Data extracted from a collection:
^^^^^^^^^^^^^^^^

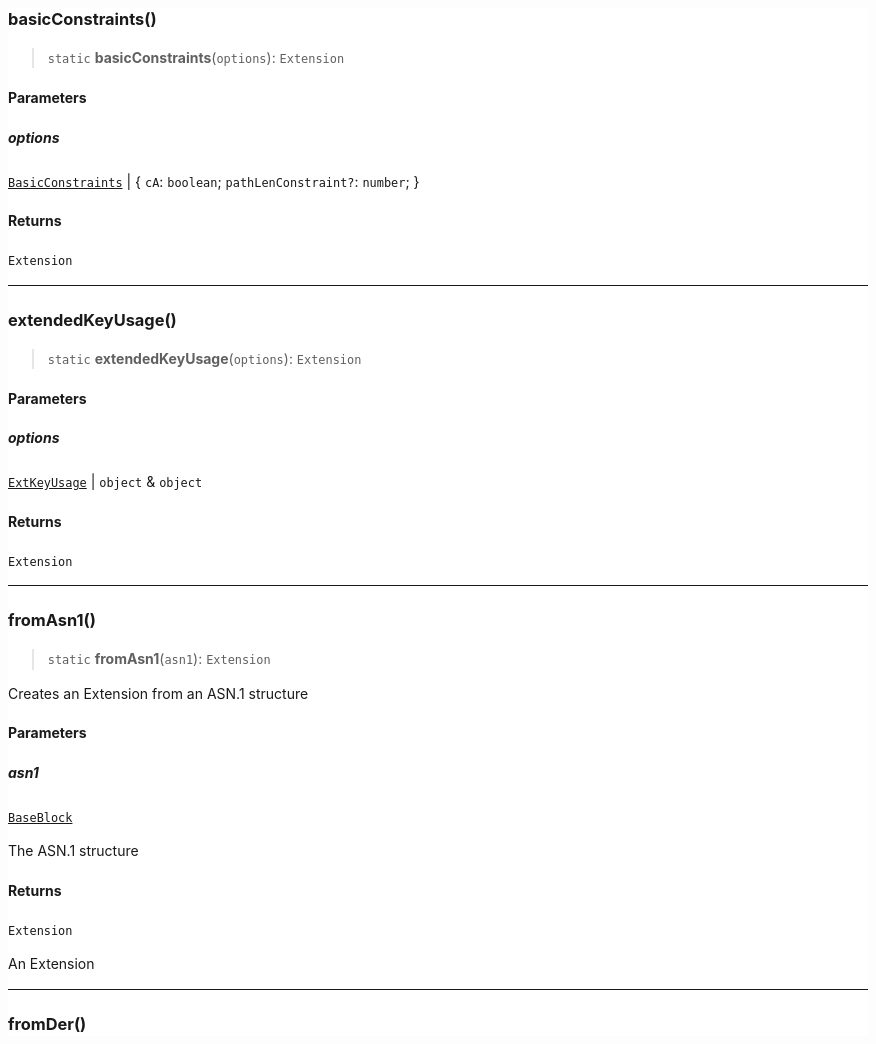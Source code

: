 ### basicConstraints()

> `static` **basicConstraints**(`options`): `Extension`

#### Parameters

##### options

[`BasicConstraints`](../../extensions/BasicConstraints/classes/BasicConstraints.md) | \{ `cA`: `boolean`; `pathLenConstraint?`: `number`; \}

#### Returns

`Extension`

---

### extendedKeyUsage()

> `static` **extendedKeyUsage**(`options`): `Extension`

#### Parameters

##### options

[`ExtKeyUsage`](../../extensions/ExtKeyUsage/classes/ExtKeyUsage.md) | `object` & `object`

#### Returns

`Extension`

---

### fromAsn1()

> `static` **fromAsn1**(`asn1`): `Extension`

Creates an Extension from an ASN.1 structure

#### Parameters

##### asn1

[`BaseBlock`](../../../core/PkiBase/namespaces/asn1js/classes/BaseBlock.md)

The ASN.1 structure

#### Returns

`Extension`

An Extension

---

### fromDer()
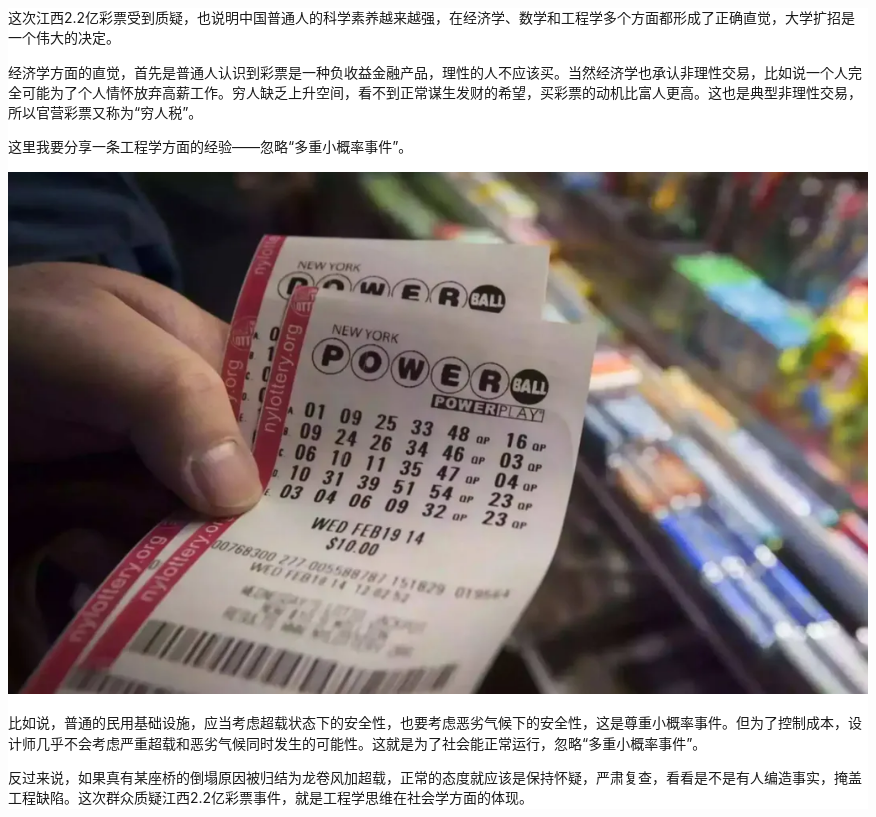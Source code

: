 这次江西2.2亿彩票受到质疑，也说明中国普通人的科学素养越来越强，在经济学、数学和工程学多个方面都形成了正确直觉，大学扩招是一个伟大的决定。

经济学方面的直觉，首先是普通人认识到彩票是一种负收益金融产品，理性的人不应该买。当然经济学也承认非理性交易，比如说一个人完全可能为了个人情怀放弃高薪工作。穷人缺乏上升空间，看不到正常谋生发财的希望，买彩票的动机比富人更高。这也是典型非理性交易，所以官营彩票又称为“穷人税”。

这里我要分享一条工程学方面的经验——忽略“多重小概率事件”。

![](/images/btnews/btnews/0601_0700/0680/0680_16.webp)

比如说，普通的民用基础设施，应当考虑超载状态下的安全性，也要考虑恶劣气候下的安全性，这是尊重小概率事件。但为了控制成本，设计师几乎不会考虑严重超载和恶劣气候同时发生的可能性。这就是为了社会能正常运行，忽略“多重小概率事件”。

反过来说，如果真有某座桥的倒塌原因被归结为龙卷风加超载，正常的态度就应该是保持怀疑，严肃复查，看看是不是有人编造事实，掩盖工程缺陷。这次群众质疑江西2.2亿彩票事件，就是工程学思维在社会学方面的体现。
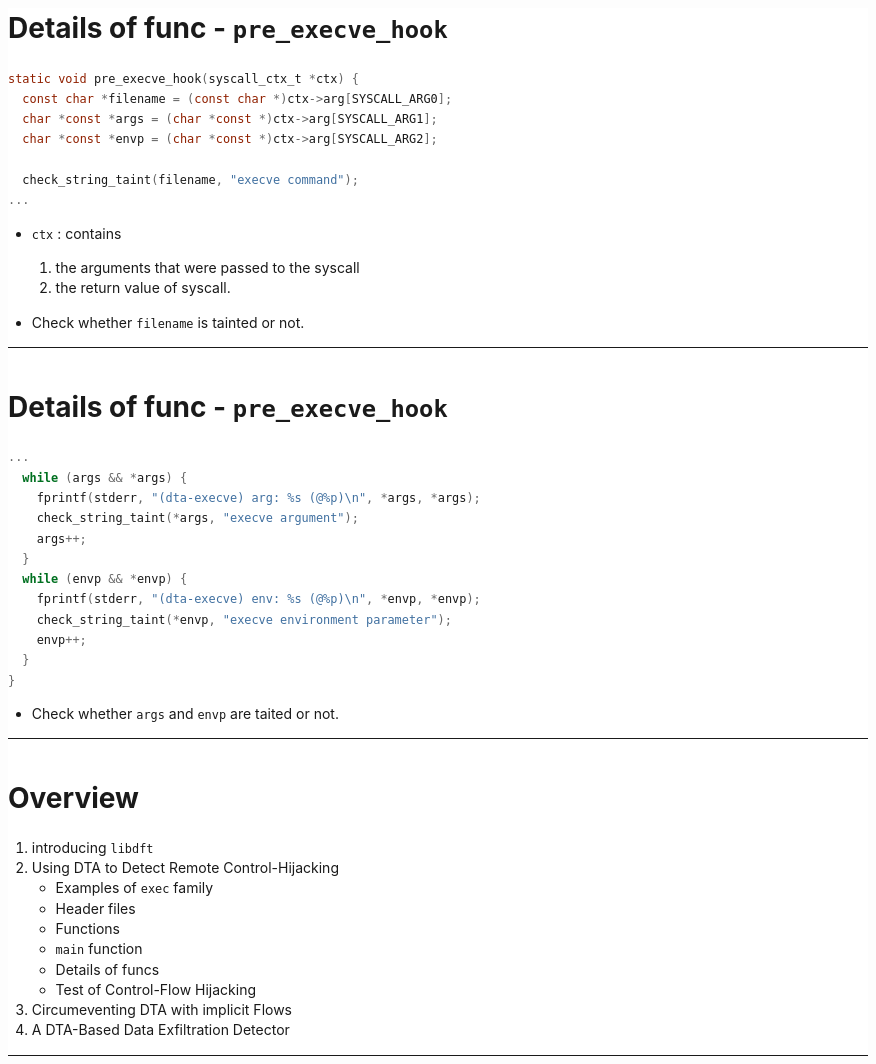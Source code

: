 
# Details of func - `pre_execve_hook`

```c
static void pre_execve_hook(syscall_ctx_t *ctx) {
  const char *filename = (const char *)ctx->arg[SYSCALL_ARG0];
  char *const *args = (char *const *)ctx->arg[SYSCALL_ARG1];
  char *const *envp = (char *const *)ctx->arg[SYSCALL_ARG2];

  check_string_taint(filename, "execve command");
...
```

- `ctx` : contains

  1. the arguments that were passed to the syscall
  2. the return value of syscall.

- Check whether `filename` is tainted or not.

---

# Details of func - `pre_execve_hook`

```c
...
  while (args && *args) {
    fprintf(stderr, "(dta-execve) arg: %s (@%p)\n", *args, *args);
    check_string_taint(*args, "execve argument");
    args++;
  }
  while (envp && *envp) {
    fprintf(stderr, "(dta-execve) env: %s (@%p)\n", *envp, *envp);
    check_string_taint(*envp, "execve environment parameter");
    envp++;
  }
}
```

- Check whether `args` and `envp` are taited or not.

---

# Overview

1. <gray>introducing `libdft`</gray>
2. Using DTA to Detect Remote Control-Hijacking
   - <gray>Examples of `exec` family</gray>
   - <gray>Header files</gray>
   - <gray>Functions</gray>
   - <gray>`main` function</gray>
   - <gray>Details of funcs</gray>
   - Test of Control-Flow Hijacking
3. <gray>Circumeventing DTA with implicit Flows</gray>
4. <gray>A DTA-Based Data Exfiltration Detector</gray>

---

^^^^^^^^^^^^^^^^

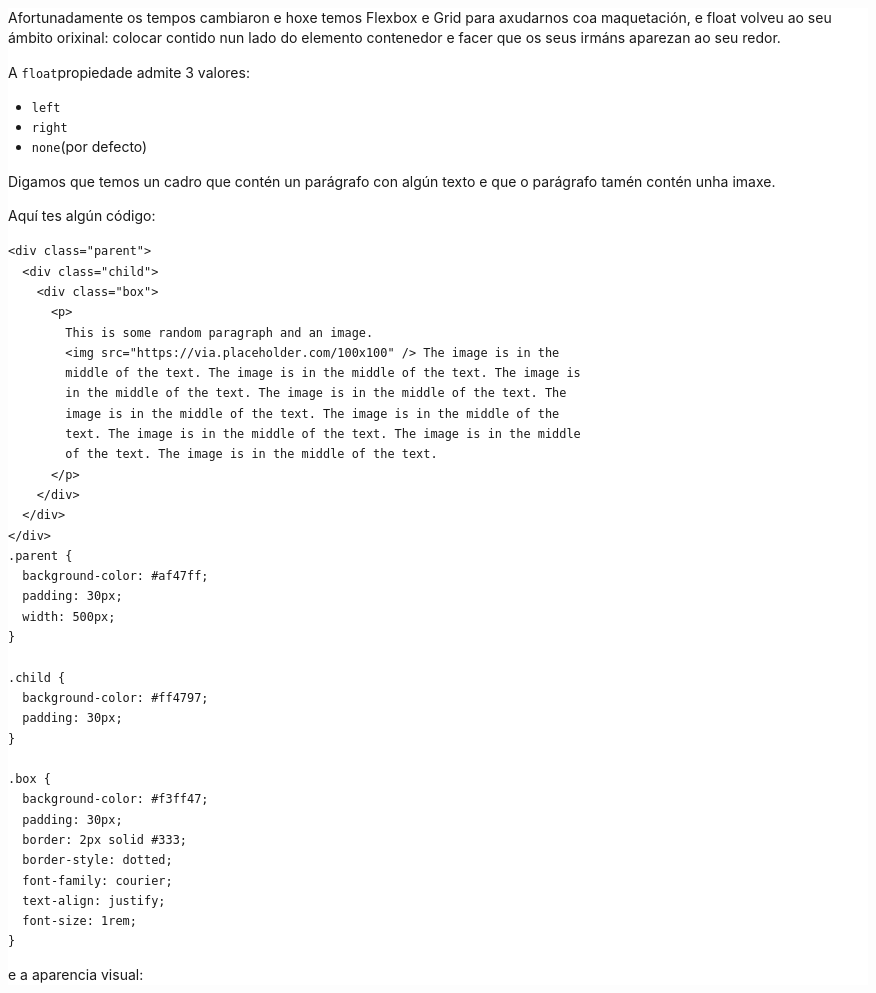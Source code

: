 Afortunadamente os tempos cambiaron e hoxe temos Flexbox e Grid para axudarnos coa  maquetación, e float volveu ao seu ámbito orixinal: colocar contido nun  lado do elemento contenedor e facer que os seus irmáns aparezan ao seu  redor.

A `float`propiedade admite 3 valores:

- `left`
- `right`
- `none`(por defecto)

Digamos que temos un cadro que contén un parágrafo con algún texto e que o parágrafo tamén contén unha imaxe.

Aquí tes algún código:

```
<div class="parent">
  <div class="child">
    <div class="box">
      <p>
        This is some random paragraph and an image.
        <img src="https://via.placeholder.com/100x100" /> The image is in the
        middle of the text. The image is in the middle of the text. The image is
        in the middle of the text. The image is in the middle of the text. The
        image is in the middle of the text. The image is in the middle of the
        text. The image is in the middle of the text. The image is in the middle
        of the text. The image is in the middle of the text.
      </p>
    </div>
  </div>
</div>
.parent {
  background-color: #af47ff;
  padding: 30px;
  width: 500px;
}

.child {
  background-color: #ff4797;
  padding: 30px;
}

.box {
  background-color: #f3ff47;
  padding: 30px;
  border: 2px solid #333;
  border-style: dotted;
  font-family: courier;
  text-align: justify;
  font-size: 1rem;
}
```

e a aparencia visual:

^^^^^^^^^^^^^^^^

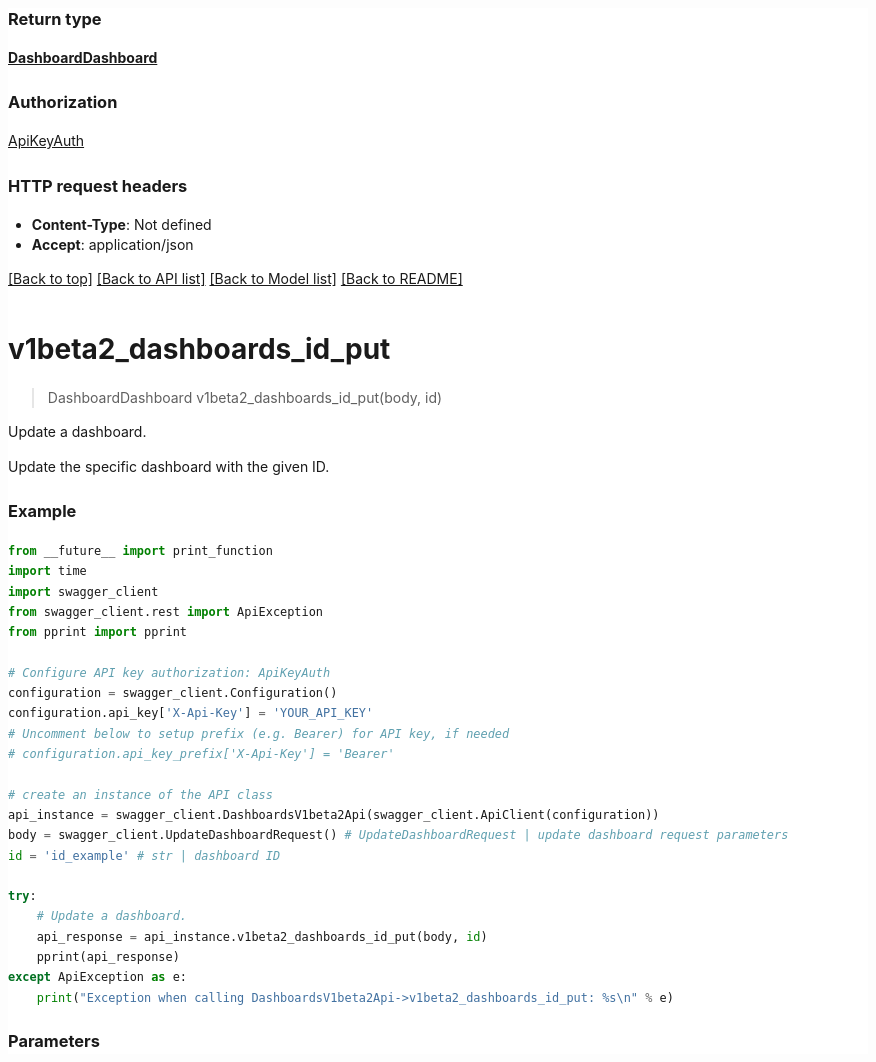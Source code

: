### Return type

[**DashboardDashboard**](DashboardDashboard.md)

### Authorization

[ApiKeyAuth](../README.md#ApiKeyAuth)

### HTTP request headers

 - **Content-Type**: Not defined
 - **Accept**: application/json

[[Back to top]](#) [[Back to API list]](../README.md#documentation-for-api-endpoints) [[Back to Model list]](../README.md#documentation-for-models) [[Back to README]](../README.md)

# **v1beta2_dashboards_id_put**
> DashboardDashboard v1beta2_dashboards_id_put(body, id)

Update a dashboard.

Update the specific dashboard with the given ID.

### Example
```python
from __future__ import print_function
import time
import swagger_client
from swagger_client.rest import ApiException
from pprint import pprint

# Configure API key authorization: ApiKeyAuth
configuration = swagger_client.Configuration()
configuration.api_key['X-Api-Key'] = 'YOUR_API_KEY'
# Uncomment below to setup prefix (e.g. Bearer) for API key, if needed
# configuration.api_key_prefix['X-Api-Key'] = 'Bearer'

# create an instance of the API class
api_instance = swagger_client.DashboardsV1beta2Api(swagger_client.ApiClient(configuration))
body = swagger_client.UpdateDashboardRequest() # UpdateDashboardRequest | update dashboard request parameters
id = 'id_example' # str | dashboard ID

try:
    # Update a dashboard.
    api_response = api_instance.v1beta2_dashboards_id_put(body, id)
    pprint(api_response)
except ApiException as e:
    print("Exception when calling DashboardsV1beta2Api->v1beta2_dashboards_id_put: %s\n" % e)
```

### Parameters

^^^^^^^^^^^^^^^^

**THE PROBLEM**
What lines in the records contain the word "family"? Return each one.

**COMPLETED EXERCISE**
   - <gray>Examples of `exec` family</gray>
  font-family: courier;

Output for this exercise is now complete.